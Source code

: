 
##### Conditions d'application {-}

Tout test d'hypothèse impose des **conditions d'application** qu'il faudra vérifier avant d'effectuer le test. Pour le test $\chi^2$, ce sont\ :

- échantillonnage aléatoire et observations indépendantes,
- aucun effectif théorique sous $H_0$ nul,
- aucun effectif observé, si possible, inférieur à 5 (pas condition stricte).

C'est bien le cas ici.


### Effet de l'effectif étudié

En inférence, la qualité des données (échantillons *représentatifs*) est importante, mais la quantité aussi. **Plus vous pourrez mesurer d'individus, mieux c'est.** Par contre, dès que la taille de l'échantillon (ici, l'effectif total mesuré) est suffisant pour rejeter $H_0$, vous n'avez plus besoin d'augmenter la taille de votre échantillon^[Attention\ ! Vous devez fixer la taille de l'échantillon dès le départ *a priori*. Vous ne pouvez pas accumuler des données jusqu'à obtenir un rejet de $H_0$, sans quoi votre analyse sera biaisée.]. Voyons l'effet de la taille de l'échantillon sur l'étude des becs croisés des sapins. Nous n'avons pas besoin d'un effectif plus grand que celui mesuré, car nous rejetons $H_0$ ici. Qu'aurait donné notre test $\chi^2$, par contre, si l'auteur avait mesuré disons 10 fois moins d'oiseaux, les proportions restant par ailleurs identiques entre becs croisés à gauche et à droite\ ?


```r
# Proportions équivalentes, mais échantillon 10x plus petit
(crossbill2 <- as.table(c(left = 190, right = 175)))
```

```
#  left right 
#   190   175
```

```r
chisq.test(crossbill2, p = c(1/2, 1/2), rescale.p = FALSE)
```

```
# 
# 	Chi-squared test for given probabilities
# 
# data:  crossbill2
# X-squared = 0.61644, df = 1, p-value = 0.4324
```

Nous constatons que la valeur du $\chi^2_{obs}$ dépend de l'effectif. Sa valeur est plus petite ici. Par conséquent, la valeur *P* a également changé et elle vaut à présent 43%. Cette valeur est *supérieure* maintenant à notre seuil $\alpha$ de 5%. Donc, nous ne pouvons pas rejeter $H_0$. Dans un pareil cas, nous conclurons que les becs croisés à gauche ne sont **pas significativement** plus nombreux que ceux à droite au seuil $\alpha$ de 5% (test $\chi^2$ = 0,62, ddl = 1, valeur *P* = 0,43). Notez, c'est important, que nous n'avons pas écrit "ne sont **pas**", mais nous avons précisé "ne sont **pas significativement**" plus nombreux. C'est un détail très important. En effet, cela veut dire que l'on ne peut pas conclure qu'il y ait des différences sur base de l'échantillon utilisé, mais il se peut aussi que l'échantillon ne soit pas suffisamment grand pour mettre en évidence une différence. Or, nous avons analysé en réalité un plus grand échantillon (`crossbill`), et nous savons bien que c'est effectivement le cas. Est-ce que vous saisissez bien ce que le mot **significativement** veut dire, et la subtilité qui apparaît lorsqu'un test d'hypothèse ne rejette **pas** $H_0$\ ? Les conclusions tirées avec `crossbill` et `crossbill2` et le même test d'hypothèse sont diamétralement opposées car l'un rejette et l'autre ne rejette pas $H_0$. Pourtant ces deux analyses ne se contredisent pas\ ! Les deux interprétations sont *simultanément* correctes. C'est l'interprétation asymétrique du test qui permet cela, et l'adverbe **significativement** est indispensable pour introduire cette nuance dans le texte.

### Task to complete
All of the data above must be retyped exactly.

### Exercise solution
Source code

: 
##### Conditions d'application {-}

Tout test d'hypothèse impose des **conditions d'application** qu'il faudra vérifier avant d'effectuer le test. Pour le test $\chi^2$, ce sont\ :

- échantillonnage aléatoire et observations indépendantes,
- aucun effectif théorique sous $H_0$ nul,
- aucun effectif observé, si possible, inférieur à 5 (pas condition stricte).

C'est bien le cas ici.


### Effet de l'effectif étudié

En inférence, la qualité des données (échantillons *représentatifs*) est importante, mais la quantité aussi. **Plus vous pourrez mesurer d'individus, mieux c'est.** Par contre, dès que la taille de l'échantillon (ici, l'effectif total mesuré) est suffisant pour rejeter $H_0$, vous n'avez plus besoin d'augmenter la taille de votre échantillon^[Attention\ ! Vous devez fixer la taille de l'échantillon dès le départ *a priori*. Vous ne pouvez pas accumuler des données jusqu'à obtenir un rejet de $H_0$, sans quoi votre analyse sera biaisée.]. Voyons l'effet de la taille de l'échantillon sur l'étude des becs croisés des sapins. Nous n'avons pas besoin d'un effectif plus grand que celui mesuré, car nous rejetons $H_0$ ici. Qu'aurait donné notre test $\chi^2$, par contre, si l'auteur avait mesuré disons 10 fois moins d'oiseaux, les proportions restant par ailleurs identiques entre becs croisés à gauche et à droite\ ?


```r
# Proportions équivalentes, mais échantillon 10x plus petit
(crossbill2 <- as.table(c(left = 190, right = 175)))
```

```
#  left right 
#   190   175
```

```r
chisq.test(crossbill2, p = c(1/2, 1/2), rescale.p = FALSE)
```

```
# 
# 	Chi-squared test for given probabilities
# 
# data:  crossbill2
# X-squared = 0.61644, df = 1, p-value = 0.4324
```

Nous constatons que la valeur du $\chi^2_{obs}$ dépend de l'effectif. Sa valeur est plus petite ici. Par conséquent, la valeur *P* a également changé et elle vaut à présent 43%. Cette valeur est *supérieure* maintenant à notre seuil $\alpha$ de 5%. Donc, nous ne pouvons pas rejeter $H_0$. Dans un pareil cas, nous conclurons que les becs croisés à gauche ne sont **pas significativement** plus nombreux que ceux à droite au seuil $\alpha$ de 5% (test $\chi^2$ = 0,62, ddl = 1, valeur *P* = 0,43). Notez, c'est important, que nous n'avons pas écrit "ne sont **pas**", mais nous avons précisé "ne sont **pas significativement**" plus nombreux. C'est un détail très important. En effet, cela veut dire que l'on ne peut pas conclure qu'il y ait des différences sur base de l'échantillon utilisé, mais il se peut aussi que l'échantillon ne soit pas suffisamment grand pour mettre en évidence une différence. Or, nous avons analysé en réalité un plus grand échantillon (`crossbill`), et nous savons bien que c'est effectivement le cas. Est-ce que vous saisissez bien ce que le mot **significativement** veut dire, et la subtilité qui apparaît lorsqu'un test d'hypothèse ne rejette **pas** $H_0$\ ? Les conclusions tirées avec `crossbill` et `crossbill2` et le même test d'hypothèse sont diamétralement opposées car l'un rejette et l'autre ne rejette pas $H_0$. Pourtant ces deux analyses ne se contredisent pas\ ! Les deux interprétations sont *simultanément* correctes. C'est l'interprétation asymétrique du test qui permet cela, et l'adverbe **significativement** est indispensable pour introduire cette nuance dans le texte.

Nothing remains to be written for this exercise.